Vira Construction Co. vs Delhi Development Authority on 9 April, 1997

JUDGMENT 
 

Dr. M.K. Sharma, J. 
 

1. Disputes arose between the petitioner and the respondent in respect of construction of 1620 DVS for LIG at Panka Road Residential Scheme. The said disputes were referred to the arbitration of Shri R. C. Malhotra, the respondent No. 2. The Arbitrator after nearing the parties and after receiving evidence, made and published his award on 29-5-1991. A petition was filed in this Court under Sections 14 and 17 of the Arbitration Act, by the petitioner for filing of the award and making the award a Rule of the Court. The said petition was registered as Suit No. 201 R-A/1991.

2. In pursuance of the order passed by this Court, the Arbitrator filed the award in this Court and on such filing of the award, Suit No. 2492/1991 was registered in this Court. Notices having been issued to this parties intimating them about filing of the award in this Court, the respondent No. 1 filed an objection to the aforesaid award, which was registered as I.A. No. 2436/1991.

3. By this order I propose to dispose of both the suits as well as the objection registered as I.A. 2436/1991.

4. I have heard the learned counsel appearing for the objector/respondent No. 1 as also the counsel appearing for the petitioner.

5. The first objection of the respondent is in respect of the award passed by the Arbitrator against Claim No. 2. In this claim the Contractor petitioner claimed a sum of Rs. 9,707.90 on account of wrongful penal rate recovery of materials.
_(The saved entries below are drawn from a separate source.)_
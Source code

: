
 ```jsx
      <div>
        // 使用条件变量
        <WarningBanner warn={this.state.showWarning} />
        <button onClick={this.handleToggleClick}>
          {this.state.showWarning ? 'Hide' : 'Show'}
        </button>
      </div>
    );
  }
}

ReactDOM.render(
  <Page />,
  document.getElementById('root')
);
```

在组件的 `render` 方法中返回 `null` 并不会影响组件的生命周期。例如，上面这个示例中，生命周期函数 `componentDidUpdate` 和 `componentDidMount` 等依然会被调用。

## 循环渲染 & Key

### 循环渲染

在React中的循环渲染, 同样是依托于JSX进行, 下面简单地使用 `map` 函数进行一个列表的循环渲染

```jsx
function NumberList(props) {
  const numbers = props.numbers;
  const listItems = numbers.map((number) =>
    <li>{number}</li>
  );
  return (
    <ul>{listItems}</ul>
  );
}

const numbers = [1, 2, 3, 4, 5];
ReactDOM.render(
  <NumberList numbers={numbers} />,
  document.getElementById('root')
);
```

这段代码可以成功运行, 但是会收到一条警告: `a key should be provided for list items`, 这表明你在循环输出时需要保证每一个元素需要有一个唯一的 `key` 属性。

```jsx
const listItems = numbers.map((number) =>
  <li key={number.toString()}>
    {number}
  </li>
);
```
The Arbitrator after considering the evidence on record came to the conclusion that the respondent No. 1 was unable to give any convincing reason for making penal recovery of Rs. 9,707.90. Out of the aforesaid amount as against recovery of a sum of Rs. 7,326.90, the Arbitrator has further held that in respect of the aforesaid amount the respondent did not issue any notice as per provisions under Clause 42 of the Contract and on that count also, the penal recovery made by the respondent No. 1 of the aforesaid amount cannot be held to be justified.

The counsel appearing for the objector/respondent No. 1 drew my attention to Clause 42 of the Contract and referring to the same, submitted before me, that notice as envisaged under Clause 42 of the Contractor is not mandatory and, therefore, the Arbitrator committed an error of law apparent on the face of the records by holding that since no notice as per provision under Clause 42 of the Contract was issued, the said penal recovery was not justified.

I have heard the learned counsel appearing for the petitioner as well on this proposition. The counsel relied upon a decision of this Court in Salwan Construction Co. v. U.O.I. and other .

I have carefully perused the award passed by the Arbitrator in respect of this claim. The respondent No. 1 sought recovery of Rs. 9,707.90 on ground of consumption of cement and steel beyond permissible limit. On the evidence on record, the Arbitrator came to the conclusion that the respondent No. 1 has failed to give any convincing reason for making penal recovery and also failed to substantiate its action. The aforesaid conclusion is arrived at by the Arbitrator on appreciation of evidence on record and, therefore, this Court has no power and jurisdiction to act as an appellate authority to upset the aforesaid conclusion of facts arrived at by the Arbitrator. The Arbitrator has given reasons for its conclusion arrived at in respect of this claim and for making the award and, therefore, I see no reason for upsetting the said award which, I hereby upheld.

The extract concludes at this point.